Types of Quantities in Physics Depend on Importance of Direction
Physics uses both scalar and vector quantities. Vectors include magnitude and direction; scalars include only magnitude.
Vectors are defined as quantities that include both magnitude and direction. That means that completely specifying a vector quantity requires two numbers, one for the magnitude, or amount, and another for the direction.
Consider a wind weather report. One can report the wind speed by saying it is 20 miles per hour. Here the reported speed is not a vector quantity. It is a scalar. However just reporting the wind speed does not give all the information about the wind.
Someone wanting to go sailing will also want to know the wind direction. In this case, direction matters. A more complete wind velocity report might say that the wind is blowing 20 miles per hour towards the southwest. This wind velocity includes both the magnitude (20 miles per hour) and the direction (towards the southwest), so it is a vector quantity. (Parenthetical note: a wind blowing towards the southwest would be considered a northeast wind because winds are named for the direction of their origin. However velocity vectors point in the direction of travel.)

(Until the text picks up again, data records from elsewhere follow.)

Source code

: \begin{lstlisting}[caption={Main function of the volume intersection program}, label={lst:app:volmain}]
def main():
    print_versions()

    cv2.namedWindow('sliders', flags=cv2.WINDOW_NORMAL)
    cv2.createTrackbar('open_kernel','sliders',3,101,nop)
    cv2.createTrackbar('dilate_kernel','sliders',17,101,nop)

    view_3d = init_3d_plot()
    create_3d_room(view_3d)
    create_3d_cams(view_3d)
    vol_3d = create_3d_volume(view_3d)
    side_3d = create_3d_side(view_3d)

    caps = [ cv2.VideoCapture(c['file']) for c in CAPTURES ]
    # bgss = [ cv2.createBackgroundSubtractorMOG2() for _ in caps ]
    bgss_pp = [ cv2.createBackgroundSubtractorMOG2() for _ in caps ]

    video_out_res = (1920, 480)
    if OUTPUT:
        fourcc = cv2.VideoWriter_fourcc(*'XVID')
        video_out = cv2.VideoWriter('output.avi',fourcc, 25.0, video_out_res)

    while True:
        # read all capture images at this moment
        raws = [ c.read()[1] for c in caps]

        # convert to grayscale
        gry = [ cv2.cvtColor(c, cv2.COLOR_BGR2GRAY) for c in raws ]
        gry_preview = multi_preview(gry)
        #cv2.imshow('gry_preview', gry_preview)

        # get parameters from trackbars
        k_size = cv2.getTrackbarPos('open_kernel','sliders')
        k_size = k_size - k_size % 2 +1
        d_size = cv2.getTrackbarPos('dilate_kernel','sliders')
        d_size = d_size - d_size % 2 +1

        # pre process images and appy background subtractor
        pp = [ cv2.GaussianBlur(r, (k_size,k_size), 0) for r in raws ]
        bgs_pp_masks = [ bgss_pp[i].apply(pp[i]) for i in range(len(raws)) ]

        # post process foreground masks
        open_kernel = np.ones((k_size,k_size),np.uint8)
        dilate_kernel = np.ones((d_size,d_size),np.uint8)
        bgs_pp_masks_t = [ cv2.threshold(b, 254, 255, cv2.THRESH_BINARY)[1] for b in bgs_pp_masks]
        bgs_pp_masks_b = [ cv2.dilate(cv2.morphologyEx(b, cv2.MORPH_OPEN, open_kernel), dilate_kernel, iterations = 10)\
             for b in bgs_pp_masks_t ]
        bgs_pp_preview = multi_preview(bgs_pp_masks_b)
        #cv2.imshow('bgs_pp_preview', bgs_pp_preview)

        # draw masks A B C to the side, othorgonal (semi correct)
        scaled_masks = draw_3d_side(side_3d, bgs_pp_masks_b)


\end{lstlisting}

In physics velocity is a vector quantity, while the corresponding scalar quantity is speed. Velocity includes the direction; speed does not.
Scalar quantities do not include direction. They include the magnitude only, and are represented by a single number.
In the example above, the wind speed is a scalar quantity. Even though the wind has a direction, only the magnitude is given. Some other quantities are scalars because the concept of direction makes no sense. For example, mass is a scalar rather than a vector quantity. The phrase “10 kilograms to the north” is nonsense. Mass does not have a direction. Therefore mass is a scalar quantity.
Representing Vectors Graphically
When drawing visualizations of problems, physicists represent vectors with arrows. The arrow points in the direction of the vector, and the length of the arrow is proportional to the magnitude of the vector quantity.
In the example of a wind that is 20 miles per hour towards the southwest, the wind velocity vector points towards the southwest. The scale of the drawing sets the length of the arrow.
Vectors are often given in terms of the magnitude and direction. The wind velocity vector is 20 miles per hour to the southwest. If the angle is measured from the east (a common convention in physics), the angle would be 225 degrees.
Vectors are also represented by their components. If the arrow representing the vector starts at the origin of Cartesian (x, y, & z) coordinates, then the x, y, & z coordinates of the point of the arrow represent the components of the vector. The two dimensional wind velocity vector above would have a x component of -14.1 miles per hour and a y component of -14.1 miles per hour.
Examples of Vector and Scalar Quantities
A few examples of vector quantities used in physics are: displacement, velocity, acceleration, force, momentum, angular velocity, and torque.
A few examples of scalar quantities are: mass, length, speed, energy, time, temperature, and charge.
Both vectors and scalars are lower order examples of tensors. First year physics classes are usually told that moment of inertia is a scalar. In reality the moment of inertia depends on the rotational axis. To fully represent the moment of inertia about any possible axis requires a 3X3 matrix. The moment of inertia is therefore an example of a tensor quantity, which is more complex than either a vector or scalar quantity.